__ACTION ITEM__. Search the material below for the string "github". Return every line that holds it.

__DATASET CONTENT__.

■ ■ ■

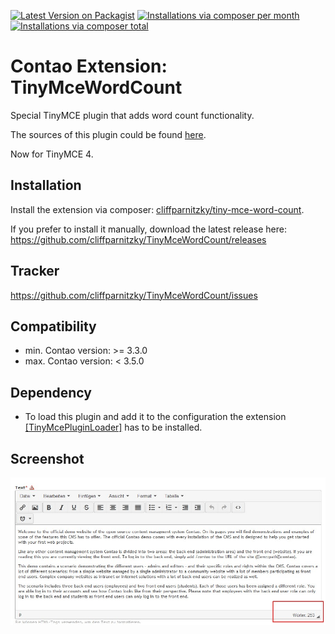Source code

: [![Latest Version on Packagist](http://img.shields.io/packagist/v/cliffparnitzky/tiny-mce-word-count.svg?style=flat)](https://packagist.org/packages/cliffparnitzky/tiny-mce-word-count)
[![Installations via composer per month](http://img.shields.io/packagist/dm/cliffparnitzky/tiny-mce-word-count.svg?style=flat)](https://packagist.org/packages/cliffparnitzky/tiny-mce-word-count)
[![Installations via composer total](http://img.shields.io/packagist/dt/cliffparnitzky/tiny-mce-word-count.svg?style=flat)](https://packagist.org/packages/cliffparnitzky/tiny-mce-word-count)

Contao Extension: TinyMceWordCount
==================================

Special TinyMCE plugin that adds word count functionality.

The sources of this plugin could be found [here](http://www.tinymce.com/wiki.php/Plugin:wordcount).

Now for TinyMCE 4.


Installation
------------

Install the extension via composer: [cliffparnitzky/tiny-mce-word-count](https://packagist.org/packages/cliffparnitzky/tiny-mce-word-count).

If you prefer to install it manually, download the latest release here: https://github.com/cliffparnitzky/TinyMceWordCount/releases


Tracker
-------

https://github.com/cliffparnitzky/TinyMceWordCount/issues


Compatibility
-------------

- min. Contao version: >= 3.3.0
- max. Contao version: <  3.5.0


Dependency
----------

- To load this plugin and add it to the configuration the extension [[TinyMcePluginLoader]](https://github.com/cliffparnitzky/TinyMcePluginLoader) has to be installed.


Screenshot
----------

![Screenshot](screenshot.jpg)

■ ■ ■

__EXERCISE OUTPUT__.
If you prefer to install it manually, download the latest release here: https://github.com/cliffparnitzky/TinyMceWordCount/releases
https://github.com/cliffparnitzky/TinyMceWordCount/issues
- To load this plugin and add it to the configuration the extension [[TinyMcePluginLoader]](https://github.com/cliffparnitzky/TinyMcePluginLoader) has to be installed.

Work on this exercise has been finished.